Work to complete: Would you please copy the part of the material below that opens with the line containing "<!--- THIS IS A SUPER UNIQUE IDENTIFIER -->" and closes with the line containing "This page was"? Copy it exactly, and only it.

Recorded data:
____________

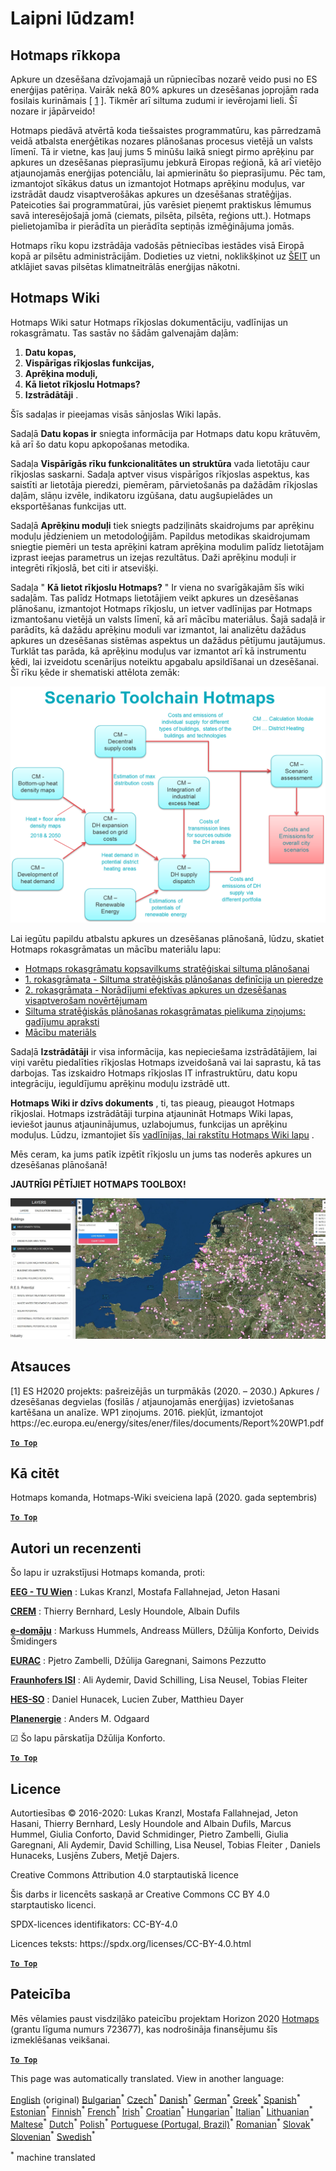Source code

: <h1><a class="anchor" id="welcome!" href="#welcome!"><i class="fa fa-link"></i></a>Laipni lūdzam!</h1><h2><a class="anchor" id="hotmaps-toolbox" href="#hotmaps-toolbox"><i class="fa fa-link"></i></a> Hotmaps rīkkopa</h2><p> Apkure un dzesēšana dzīvojamajā un rūpniecības nozarē veido pusi no ES enerģijas patēriņa. Vairāk nekā 80% apkures un dzesēšanas joprojām rada fosilais kurināmais [ <a href="#references">1</a> ]. Tikmēr arī siltuma zudumi ir ievērojami lieli. Šī nozare ir jāpārveido!</p><p> Hotmaps piedāvā atvērtā koda tiešsaistes programmatūru, kas pārredzamā veidā atbalsta enerģētikas nozares plānošanas procesus vietējā un valsts līmenī. Tā ir vietne, kas ļauj jums 5 minūšu laikā sniegt pirmo aprēķinu par apkures un dzesēšanas pieprasījumu jebkurā Eiropas reģionā, kā arī vietējo atjaunojamās enerģijas potenciālu, lai apmierinātu šo pieprasījumu. Pēc tam, izmantojot sīkākus datus un izmantojot Hotmaps aprēķinu moduļus, var izstrādāt daudz visaptverošākas apkures un dzesēšanas stratēģijas. Pateicoties šai programmatūrai, jūs varēsiet pieņemt praktiskus lēmumus savā interesējošajā jomā (ciemats, pilsēta, pilsēta, reģions utt.). Hotmaps pielietojamība ir pierādīta un pierādīta septiņās izmēģinājuma jomās.</p><p> Hotmaps rīku kopu izstrādāja vadošās pētniecības iestādes visā Eiropā kopā ar pilsētu administrācijām. Dodieties uz vietni, noklikšķinot uz <a href="https://www.hotmaps.eu/map">ŠEIT</a> un atklājiet savas pilsētas klimatneitrālās enerģijas nākotni.</p><h2><a class="anchor" id="hotmaps-wiki" href="#hotmaps-wiki"><i class="fa fa-link"></i></a> Hotmaps Wiki</h2><p> Hotmaps Wiki satur Hotmaps rīkjoslas dokumentāciju, vadlīnijas un rokasgrāmatu. Tas sastāv no šādām galvenajām daļām:</p><ol><li> <strong>Datu kopas,</strong></li><li> <strong>Vispārīgas rīkjoslas funkcijas,</strong></li><li> <strong>Aprēķina moduļi,</strong></li><li> <strong>Kā lietot rīkjoslu Hotmaps?</strong></li><li> <strong>Izstrādātāji</strong> .</li></ol><p> Šīs sadaļas ir pieejamas visās sānjoslas Wiki lapās.</p><p> Sadaļā <strong>Datu kopas ir</strong> sniegta informācija par Hotmaps datu kopu krātuvēm, kā arī šo datu kopu apkopošanas metodika.</p><p> Sadaļa <strong>Vispārīgās rīku funkcionalitātes un struktūra</strong> vada lietotāju caur rīkjoslas saskarni. Sadaļa aptver visus vispārīgos rīkjoslas aspektus, kas saistīti ar lietotāja pieredzi, piemēram, pārvietošanās pa dažādām rīkjoslas daļām, slāņu izvēle, indikatoru izgūšana, datu augšupielādes un eksportēšanas funkcijas utt.</p><p> Sadaļā <strong>Aprēķinu moduļi</strong> tiek sniegts padziļināts skaidrojums par aprēķinu moduļu jēdzieniem un metodoloģijām. Papildus metodikas skaidrojumam sniegtie piemēri un testa aprēķini katram aprēķina modulim palīdz lietotājam izprast ieejas parametrus un izejas rezultātus. Daži aprēķinu moduļi ir integrēti rīkjoslā, bet citi ir atsevišķi.</p><p> Sadaļa &quot; <strong>Kā lietot rīkjoslu Hotmaps?</strong> &quot; Ir viena no svarīgākajām šīs wiki sadaļām. Tas palīdz Hotmaps lietotājiem veikt apkures un dzesēšanas plānošanu, izmantojot Hotmaps rīkjoslu, un ietver vadlīnijas par Hotmaps izmantošanu vietējā un valsts līmenī, kā arī mācību materiālus. Šajā sadaļā ir parādīts, kā dažādu aprēķinu moduli var izmantot, lai analizētu dažādus apkures un dzesēšanas sistēmas aspektus un dažādus pētījumu jautājumus. Turklāt tas parāda, kā aprēķinu moduļus var izmantot arī kā instrumentu ķēdi, lai izveidotu scenārijus noteiktu apgabalu apsildīšanai un dzesēšanai. Šī rīku ķēde ir shematiski attēlota zemāk:</p><p align="center"><img alt="zīmējums" src="../images/Hotmaps_toolchain_2019-05-09.png" width="550"/></p><p> Lai iegūtu papildu atbalstu apkures un dzesēšanas plānošanā, lūdzu, skatiet Hotmaps rokasgrāmatas un mācību materiālu lapu:</p><ul><li> <a href="https://www.hotmaps-project.eu/wp-content/uploads/2019/04/Summary-Hotmaps-Handbook.pdf">Hotmaps rokasgrāmatu kopsavilkums stratēģiskai siltuma plānošanai</a></li><li> <a href="https://vbn.aau.dk/da/publications/definition-amp-experiences-of-strategic-heat-planning">1. rokasgrāmata - Siltuma stratēģiskās plānošanas definīcija un pieredze</a></li><li> <a href="https://vbn.aau.dk/da/publications/guidance-for-the-comprehensive-assessment-of-efficient-heating-an">2. rokasgrāmata - Norādījumi efektīvas apkures un dzesēšanas visaptverošam novērtējumam</a></li><li> <a href="https://vbn.aau.dk/da/publications/appendix-report-to-the-hotmaps-handbook-for-strategic-heat-planni">Siltuma stratēģiskās plānošanas rokasgrāmatas pielikuma ziņojums: gadījumu apraksti</a></li><li> <a href="https://wiki.hotmaps.hevs.ch/Training-Material">Mācību materiāls</a></li></ul><p> Sadaļā <strong>Izstrādātāji</strong> ir visa informācija, kas nepieciešama izstrādātājiem, lai viņi varētu piedalīties rīkjoslas Hotmaps izveidošanā vai lai saprastu, kā tas darbojas. Tas izskaidro Hotmaps rīkjoslas IT infrastruktūru, datu kopu integrāciju, ieguldījumu aprēķinu moduļu izstrādē utt.</p><p> <strong>Hotmaps Wiki ir dzīvs dokuments</strong> , ti, tas pieaug, pieaugot Hotmaps rīkjoslai. Hotmaps izstrādātāji turpina atjaunināt Hotmaps Wiki lapas, ieviešot jaunus atjauninājumus, uzlabojumus, funkcijas un aprēķinu moduļus. Lūdzu, izmantojiet šīs <a href="Guidelines-for-writing-a-Hotmaps-Wiki-page">vadlīnijas, lai rakstītu Hotmaps Wiki lapu</a> .</p><p> Mēs ceram, ka jums patīk izpētīt rīkjoslu un jums tas noderēs apkures un dzesēšanas plānošanā!</p><p> <strong>JAUTRĪGI PĒTĪJIET HOTMAPS TOOLBOX!</strong></p><img alt="" src="../images/Hotmaps_test.JPG"/><h2><a class="anchor" id="references" href="#references"><i class="fa fa-link"></i></a> Atsauces</h2><p> [1] ES H2020 projekts: pašreizējās un turpmākās (2020. – 2030.) Apkures / dzesēšanas degvielas (fosilās / atjaunojamās enerģijas) izvietošanas kartēšana un analīze. WP1 ziņojums. 2016. piekļūt, izmantojot https://ec.europa.eu/energy/sites/ener/files/documents/Report%20WP1.pdf</p><p><ins> <code><strong><a href="#hotmaps-toolbox">To Top</a></strong></code></ins></p><h2><a class="anchor" id="how-to-cite" href="#how-to-cite"><i class="fa fa-link"></i></a> Kā citēt</h2><p> Hotmaps komanda, Hotmaps-Wiki sveiciena lapā (2020. gada septembris)</p><p><ins> <code><strong><a href="#hotmaps-toolbox">To Top</a></strong></code></ins></p><h2><a class="anchor" id="authors-and-reviewers" href="#authors-and-reviewers"><i class="fa fa-link"></i></a> Autori un recenzenti</h2><p> Šo lapu ir uzrakstījusi Hotmaps komanda, proti:</p><p> <strong><a href="https://eeg.tuwien.ac.at/">EEG - TU Wien</a></strong> : Lukas Kranzl, Mostafa Fallahnejad, Jeton Hasani</p><p> <strong><a href="https://www.crem.ch/">CREM</a></strong> : Thierry Bernhard, Lesly Houndole, Albain Dufils</p><p> <strong><a href="https://e-think.ac.at">e-domāju</a></strong> : Markuss Hummels, Andreass Müllers, Džūlija Konforto, Deivids Šmidingers</p><p> <strong><a href="http://www.eurac.edu">EURAC</a></strong> : Pjetro Zambelli, Džūlija Garegnani, Saimons Pezzutto</p><p> <strong><a href="https://isi.fraunhofer.de/">Fraunhofers ISI</a></strong> : Ali Aydemir, David Schilling, Lisa Neusel, Tobias Fleiter</p><p> <strong><a href="https://www.hevs.ch">HES-SO</a></strong> : Daniel Hunacek, Lucien Zuber, Matthieu Dayer</p><p> <strong><a href="https://planenergi.dk/">Planenergie</a></strong> : Anders M. Odgaard</p><p> ☑ Šo lapu pārskatīja Džūlija Konforto.</p><p> <a href="#table-of-contents"><strong><code>To Top</code></strong></a></p><h2><a class="anchor" id="license" href="#license"><i class="fa fa-link"></i></a> Licence</h2><p> Autortiesības © 2016-2020: Lukas Kranzl, Mostafa Fallahnejad, Jeton Hasani, Thierry Bernhard, Lesly Houndole and Albain Dufils, Marcus Hummel, Giulia Conforto, David Schmidinger, Pietro Zambelli, Giulia Garegnani, Ali Aydemir, David Schilling, Lisa Neusel, Tobias Fleiter , Daniels Hunaceks, Lusjēns Zubers, Metjē Dajers.</p><p> Creative Commons Attribution 4.0 starptautiskā licence</p><p> Šis darbs ir licencēts saskaņā ar Creative Commons CC BY 4.0 starptautisko licenci.</p><p> SPDX-licences identifikators: CC-BY-4.0</p><p> Licences teksts: https://spdx.org/licenses/CC-BY-4.0.html</p><p><ins> <code><strong><a href="#hotmaps-toolbox">To Top</a></strong></code></ins></p><h2><a class="anchor" id="acknowledgement" href="#acknowledgement"><i class="fa fa-link"></i></a> Pateicība</h2><p> Mēs vēlamies paust visdziļāko pateicību projektam Horizon 2020 <a href="https://www.hotmaps-project.eu">Hotmaps</a> (grantu līguma numurs 723677), kas nodrošināja finansējumu šīs izmeklēšanas veikšanai.</p><p><ins> <code><strong><a href="#hotmaps-toolbox">To Top</a></strong></code></ins></p>
<!--- THIS IS A SUPER UNIQUE IDENTIFIER -->

This page was automatically translated. View in another language:

[English](../en/Home) (original) [Bulgarian](../bg/Home)<sup>\*</sup> [Czech](../cs/Home)<sup>\*</sup> [Danish](../da/Home)<sup>\*</sup> [German](../de/Home)<sup>\*</sup> [Greek](../el/Home)<sup>\*</sup> [Spanish](../es/Home)<sup>\*</sup> [Estonian](../et/Home)<sup>\*</sup> [Finnish](../fi/Home)<sup>\*</sup> [French](../fr/Home)<sup>\*</sup> [Irish](../ga/Home)<sup>\*</sup> [Croatian](../hr/Home)<sup>\*</sup> [Hungarian](../hu/Home)<sup>\*</sup> [Italian](../it/Home)<sup>\*</sup> [Lithuanian](../lt/Home)<sup>\*</sup>  [Maltese](../mt/Home)<sup>\*</sup> [Dutch](../nl/Home)<sup>\*</sup> [Polish](../pl/Home)<sup>\*</sup> [Portuguese (Portugal, Brazil)](../pt/Home)<sup>\*</sup> [Romanian](../ro/Home)<sup>\*</sup> [Slovak](../sk/Home)<sup>\*</sup> [Slovenian](../sl/Home)<sup>\*</sup> [Swedish](../sv/Home)<sup>\*</sup> 

<sup>\*</sup> machine translated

____________

Expected answer:
<!--- THIS IS A SUPER UNIQUE IDENTIFIER -->

This page was automatically translated. View in another language:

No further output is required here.